There are significant benefits to using a Host-Based Intrusion Detection System (HIDS) to monitor system activities in cloud environments. Traditionally, most organizations struggled to choose between deploying a Host Based Intrusion Detection System (HIDS) and a Network Based Intrusion Detection System (NIDS). Each of these intrusion detection systems provided strengths and weaknesses. However, today’s cloud-based services are now driving the adoption of Host-Based approaches to intrusion detection.

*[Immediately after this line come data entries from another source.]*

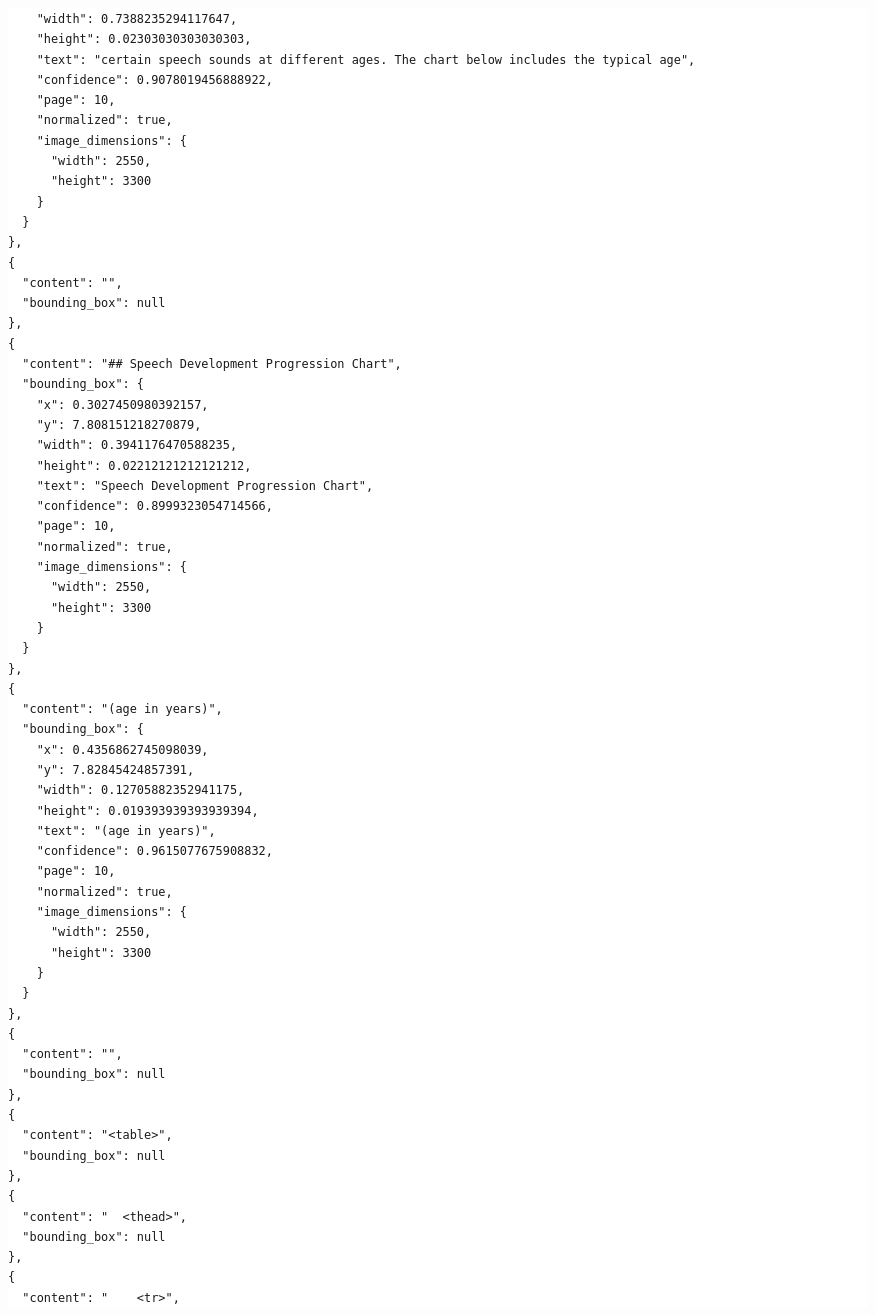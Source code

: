         "width": 0.7388235294117647,
        "height": 0.02303030303030303,
        "text": "certain speech sounds at different ages. The chart below includes the typical age",
        "confidence": 0.9078019456888922,
        "page": 10,
        "normalized": true,
        "image_dimensions": {
          "width": 2550,
          "height": 3300
        }
      }
    },
    {
      "content": "",
      "bounding_box": null
    },
    {
      "content": "## Speech Development Progression Chart",
      "bounding_box": {
        "x": 0.3027450980392157,
        "y": 7.808151218270879,
        "width": 0.3941176470588235,
        "height": 0.02212121212121212,
        "text": "Speech Development Progression Chart",
        "confidence": 0.8999323054714566,
        "page": 10,
        "normalized": true,
        "image_dimensions": {
          "width": 2550,
          "height": 3300
        }
      }
    },
    {
      "content": "(age in years)",
      "bounding_box": {
        "x": 0.4356862745098039,
        "y": 7.82845424857391,
        "width": 0.12705882352941175,
        "height": 0.019393939393939394,
        "text": "(age in years)",
        "confidence": 0.9615077675908832,
        "page": 10,
        "normalized": true,
        "image_dimensions": {
          "width": 2550,
          "height": 3300
        }
      }
    },
    {
      "content": "",
      "bounding_box": null
    },
    {
      "content": "<table>",
      "bounding_box": null
    },
    {
      "content": "  <thead>",
      "bounding_box": null
    },
    {
      "content": "    <tr>",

Three key drivers of HIDS technology include:
- The adoption of Enterprise Container Platforms has changed the way software applications talk to each other. Previously you may have had one EC-2 server running an application talk to a second EC-2 server hosting a different application. This communication would have been sent over Amazon’s network infrastructure which was monitored by a NIDS.
Container Technologies such as Elastic Container Service allow developers to host both applications one and two on a single EC-2 Server.
Since network traffic is contained within the Docker’s virtual container network, traditional network traffic won’t occur, and a NIDS is unable to see traffic. Additionally, if a container application process is run as root, then a container would have the ability to see application data from the host OS (to include mounted volumes from application two). Certainly, applications viewing external datasets activity is worth detecting.
- The use of public cloud has created new Privacy Concerns. Example: Organizations should protect sensitive data which was previously held within the organization from being seen by cloud hosting providers. This problem is easily solved with end to end encrypted communications solutions such as transport layer security (TLS). Unfortunately, web traffic which is encrypted past a Load Balancer limits the value of a network monitoring and protection tools such as a WAF or NIDS. Compare these technology failures to a HIDS solution which has the ability to inspect traffic after HTTPS has been terminated. This end to end encrypted traffic use case is also commonly found in today’s ransomware. Detecting ransomware and inspecting unencrypted traffic is something organizations will be responsible for detecting for quite some time.
- The cloud has also created an environment of Ephemeral Web Servers with constantly changing IP addresses. Thus, the value of monitoring microservices based off of IP addresses is quickly becoming an antipattern. The new practice is to monitor application service proxies which are available via the host device.
Now that we know we want a Host-Based IDS for today’s cloud architecture we should think about how best to configure and deploy it. We should follow the principles of least privilege, hardened configurations, and strong patch management.
First we should run our HIDS in user space and not kernel space. We can use tools such as Security-Enhanced Linux (SELinux) in Red Hat based Linux systems or AppArmor for Ubuntu to enforce least privilege and access control. We can also use new Linux kernel enhancements such as extended Berkley Packet Filters. Extended Berkley Packet Filters allow developers to run programs injected from user space with attachments to hooks in the kernel. Staying safe in user space has been a proven approach to minimize the damage our HIDS can perform if vulnerabilities are found in its software holdings at a later time. Example: In 2016, Google Project Zero found High-Severity bugs in 25 different Symantec/Norton products. These findings in a veteran software security company should send goosebumps to anyone who thinks they can build safe applications which live in kernel space.
We should also make sure our HIDS is kept up to date. Example: The OSSEC 3.1.0 HIDS agent hosted on Microsoft Windows device allowed local users to gain access to NT Authority\System via a directory traversal attack. Patching applications to the latest clean version continues to be a key requirement for all resilient software applications.
The rapid adoption of HIDS in cloud environments continues at a rapid pace, and the influence of honeypots known as active deception defenses will definitely change the future of how HIDS work and what they monitor.